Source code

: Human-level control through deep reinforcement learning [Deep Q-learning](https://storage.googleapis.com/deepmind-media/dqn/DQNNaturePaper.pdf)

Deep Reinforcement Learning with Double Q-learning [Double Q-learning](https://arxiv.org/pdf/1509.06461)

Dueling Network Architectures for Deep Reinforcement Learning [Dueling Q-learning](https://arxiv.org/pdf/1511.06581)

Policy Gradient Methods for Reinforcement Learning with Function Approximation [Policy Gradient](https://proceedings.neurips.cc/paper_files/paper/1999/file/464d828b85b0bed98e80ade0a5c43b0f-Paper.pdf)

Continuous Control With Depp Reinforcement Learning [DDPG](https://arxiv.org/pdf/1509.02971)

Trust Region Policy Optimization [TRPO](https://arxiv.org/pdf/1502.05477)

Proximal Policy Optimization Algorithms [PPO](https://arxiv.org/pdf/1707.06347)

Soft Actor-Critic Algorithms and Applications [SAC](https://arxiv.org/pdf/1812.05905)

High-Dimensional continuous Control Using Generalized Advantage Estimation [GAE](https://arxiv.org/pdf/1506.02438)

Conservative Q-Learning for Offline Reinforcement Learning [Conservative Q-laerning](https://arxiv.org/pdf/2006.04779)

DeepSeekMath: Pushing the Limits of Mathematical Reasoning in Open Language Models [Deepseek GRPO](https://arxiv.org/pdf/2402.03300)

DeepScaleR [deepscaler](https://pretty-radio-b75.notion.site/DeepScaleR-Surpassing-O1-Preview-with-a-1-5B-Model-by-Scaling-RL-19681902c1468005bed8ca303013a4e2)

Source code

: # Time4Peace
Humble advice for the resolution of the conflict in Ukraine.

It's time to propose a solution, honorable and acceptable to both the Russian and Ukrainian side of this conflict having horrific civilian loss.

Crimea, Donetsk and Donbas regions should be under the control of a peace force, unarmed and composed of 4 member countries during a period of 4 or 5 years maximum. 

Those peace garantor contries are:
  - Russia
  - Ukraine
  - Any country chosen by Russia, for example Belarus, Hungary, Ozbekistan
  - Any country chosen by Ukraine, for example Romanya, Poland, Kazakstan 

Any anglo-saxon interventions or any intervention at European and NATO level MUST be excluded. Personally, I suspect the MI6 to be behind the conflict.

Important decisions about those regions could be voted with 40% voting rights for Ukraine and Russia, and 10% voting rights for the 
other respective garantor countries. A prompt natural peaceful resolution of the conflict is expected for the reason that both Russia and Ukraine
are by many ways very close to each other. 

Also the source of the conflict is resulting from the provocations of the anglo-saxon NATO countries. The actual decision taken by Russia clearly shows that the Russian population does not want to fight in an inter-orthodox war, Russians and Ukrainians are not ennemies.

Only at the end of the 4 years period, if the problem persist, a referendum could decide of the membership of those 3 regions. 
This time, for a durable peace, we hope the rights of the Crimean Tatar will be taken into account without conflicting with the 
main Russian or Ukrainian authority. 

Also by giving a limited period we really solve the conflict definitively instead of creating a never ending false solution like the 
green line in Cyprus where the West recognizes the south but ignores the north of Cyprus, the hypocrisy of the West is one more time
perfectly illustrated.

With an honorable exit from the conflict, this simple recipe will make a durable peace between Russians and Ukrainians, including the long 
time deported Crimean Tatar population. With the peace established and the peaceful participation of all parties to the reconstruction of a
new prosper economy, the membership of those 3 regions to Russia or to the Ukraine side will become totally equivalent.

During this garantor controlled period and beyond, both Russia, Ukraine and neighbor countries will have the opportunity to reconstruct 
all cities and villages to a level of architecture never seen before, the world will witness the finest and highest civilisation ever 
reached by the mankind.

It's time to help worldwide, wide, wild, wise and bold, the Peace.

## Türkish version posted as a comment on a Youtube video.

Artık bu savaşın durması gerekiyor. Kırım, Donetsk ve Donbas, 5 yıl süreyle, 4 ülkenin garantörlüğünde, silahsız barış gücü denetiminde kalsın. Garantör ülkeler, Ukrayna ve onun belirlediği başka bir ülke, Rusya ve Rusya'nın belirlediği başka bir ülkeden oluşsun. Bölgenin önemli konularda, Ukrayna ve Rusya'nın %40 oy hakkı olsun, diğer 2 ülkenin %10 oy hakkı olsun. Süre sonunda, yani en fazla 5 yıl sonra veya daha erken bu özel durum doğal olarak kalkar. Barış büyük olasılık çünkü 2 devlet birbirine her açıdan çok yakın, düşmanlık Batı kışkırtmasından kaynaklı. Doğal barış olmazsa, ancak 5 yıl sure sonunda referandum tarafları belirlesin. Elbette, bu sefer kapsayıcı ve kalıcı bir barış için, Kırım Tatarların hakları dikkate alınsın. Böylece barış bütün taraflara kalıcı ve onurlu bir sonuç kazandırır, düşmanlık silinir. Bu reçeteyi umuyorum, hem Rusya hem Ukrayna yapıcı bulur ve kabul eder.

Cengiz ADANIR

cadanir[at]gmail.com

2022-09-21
----------------
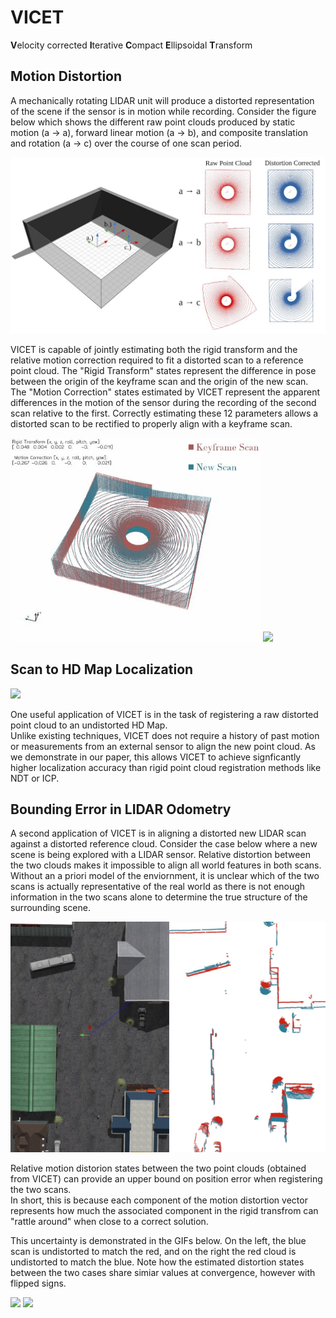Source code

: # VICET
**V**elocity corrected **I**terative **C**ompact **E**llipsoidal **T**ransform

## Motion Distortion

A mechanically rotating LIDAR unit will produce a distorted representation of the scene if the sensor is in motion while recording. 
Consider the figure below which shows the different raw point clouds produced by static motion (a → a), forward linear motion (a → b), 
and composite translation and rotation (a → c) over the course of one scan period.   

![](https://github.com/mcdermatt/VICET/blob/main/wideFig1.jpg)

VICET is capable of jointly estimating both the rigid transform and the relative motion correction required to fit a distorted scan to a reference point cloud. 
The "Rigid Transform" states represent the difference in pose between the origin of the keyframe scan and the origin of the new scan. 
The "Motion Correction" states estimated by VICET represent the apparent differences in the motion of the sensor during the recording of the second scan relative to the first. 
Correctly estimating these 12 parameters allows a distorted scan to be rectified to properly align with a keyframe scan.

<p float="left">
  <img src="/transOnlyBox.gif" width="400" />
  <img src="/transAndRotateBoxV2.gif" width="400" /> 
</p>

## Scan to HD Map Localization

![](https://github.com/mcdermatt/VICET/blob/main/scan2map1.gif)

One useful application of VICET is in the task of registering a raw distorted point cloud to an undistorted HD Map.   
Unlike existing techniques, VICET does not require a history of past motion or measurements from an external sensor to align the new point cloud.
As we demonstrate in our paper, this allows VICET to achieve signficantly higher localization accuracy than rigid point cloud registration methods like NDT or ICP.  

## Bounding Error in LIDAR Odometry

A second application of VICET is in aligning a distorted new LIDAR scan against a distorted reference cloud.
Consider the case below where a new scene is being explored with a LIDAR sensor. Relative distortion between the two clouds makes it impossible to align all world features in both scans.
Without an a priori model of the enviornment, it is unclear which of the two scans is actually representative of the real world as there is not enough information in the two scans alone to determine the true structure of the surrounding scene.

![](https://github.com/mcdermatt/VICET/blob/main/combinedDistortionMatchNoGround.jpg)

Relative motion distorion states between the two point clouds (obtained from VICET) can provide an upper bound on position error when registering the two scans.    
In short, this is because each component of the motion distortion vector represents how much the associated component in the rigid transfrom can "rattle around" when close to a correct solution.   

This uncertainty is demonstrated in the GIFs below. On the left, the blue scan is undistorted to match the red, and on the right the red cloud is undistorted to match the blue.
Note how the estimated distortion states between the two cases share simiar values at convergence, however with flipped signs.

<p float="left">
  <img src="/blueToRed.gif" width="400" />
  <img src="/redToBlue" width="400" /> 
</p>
----------------
**EXERCISE GOAL**
Only the lines above from the one with "Only at the" up to and including the one with "perfectly illustrated." should be repeated, exactly as written.

**EXERCISE OUTPUT**
Only at the end of the 4 years period, if the problem persist, a referendum could decide of the membership of those 3 regions. 
This time, for a durable peace, we hope the rights of the Crimean Tatar will be taken into account without conflicting with the 
main Russian or Ukrainian authority. 

Also by giving a limited period we really solve the conflict definitively instead of creating a never ending false solution like the 
green line in Cyprus where the West recognizes the south but ignores the north of Cyprus, the hypocrisy of the West is one more time
perfectly illustrated.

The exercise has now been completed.